Nas conversas à volta de uma mesa em dia de festa seremos apenas um nome,
cada vez mais sem rosto, até desaparecermos na multidão anónima de uma geração distante.”
Annie Ernaux, Os Anos [1]
Annie Ernaux ganhou o Prémio Nobel da Literatura em 2022. Até essa altura nada conhecia desta escritora francesa e tive curiosidade em me actualizar. Sabia que grande parte dos seus livros tinham um toque autobiográfico, algo que de antemão me agradava pois penso que a vida real – a nossa e a dos outros – é um manancial de aprendizagens que constantemente destroem as ideias feitas que herdámos ou que nós próprios construímos.
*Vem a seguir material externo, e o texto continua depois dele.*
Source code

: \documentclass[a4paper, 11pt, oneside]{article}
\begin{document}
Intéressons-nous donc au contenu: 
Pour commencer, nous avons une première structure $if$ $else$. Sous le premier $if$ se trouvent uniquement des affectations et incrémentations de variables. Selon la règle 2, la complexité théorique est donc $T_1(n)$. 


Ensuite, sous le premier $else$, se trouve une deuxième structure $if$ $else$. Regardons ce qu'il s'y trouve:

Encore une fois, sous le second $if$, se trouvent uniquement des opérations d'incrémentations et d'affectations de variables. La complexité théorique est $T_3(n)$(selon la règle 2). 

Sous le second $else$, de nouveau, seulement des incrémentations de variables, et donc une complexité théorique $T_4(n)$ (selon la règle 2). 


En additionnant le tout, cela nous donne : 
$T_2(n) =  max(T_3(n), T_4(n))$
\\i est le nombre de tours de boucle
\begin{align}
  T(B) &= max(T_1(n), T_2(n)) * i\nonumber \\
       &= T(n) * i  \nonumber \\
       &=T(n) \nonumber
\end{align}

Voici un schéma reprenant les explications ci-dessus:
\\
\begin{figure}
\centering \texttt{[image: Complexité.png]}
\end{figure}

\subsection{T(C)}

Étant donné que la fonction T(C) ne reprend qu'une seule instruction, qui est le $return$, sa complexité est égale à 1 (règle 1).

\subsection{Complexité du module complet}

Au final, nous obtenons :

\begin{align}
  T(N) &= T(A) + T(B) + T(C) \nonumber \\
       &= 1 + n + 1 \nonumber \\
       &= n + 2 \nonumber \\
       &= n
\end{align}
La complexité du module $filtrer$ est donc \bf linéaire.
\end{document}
Antes de a ler sabia que esta autora escrevera grande parte das suas obras estabelecendo uma relação directa entre a História e a sua história de vida, fazendo jus à relação muito apreciada pelos franceses entre a Histoire e a petite histoire.
Talvez tenha escolhido mal, mas os dois exemplares com que iniciei a minha leitura não me deram vontade de prosseguir na companhia da escritora. Escolhidos ao acaso na Livraria Francesa onde compro grande parte dos meus livros, adquiri (sem qualquer informação prévia) L’atelier Noir e L’événement. Devo dizer que embora por razões diferentes não consegui acabá-los. O primeiro é um testemunho do modo como a autora escreveu as suas obras, falando das suas hesitações, das experiências que pretendeu e pretende fazer, das personagens que focou e que irá focar. Para o apreciar exigira ter algum conhecimento prévio da escritora pois ela constantemente fala da relação do que escreve – ou do que irá escrever – com episódios da sua vida, com projectos que pretende realizar, com análises críticas do que já fez. É um livro bom para estudiosos da sua obra e a própria A.E. reconhece que “há algo de perigoso ou mesmo de impudico em desvelar deste modo os traços de um corpo a corpo com a escrita.”[2] Acredito que seja uma obra de grande interesse para quem se debruça sobre estudos de literatura, mas para mim que comprara o livro com o desejo de ler um bom romance, confesso que foi uma decepção.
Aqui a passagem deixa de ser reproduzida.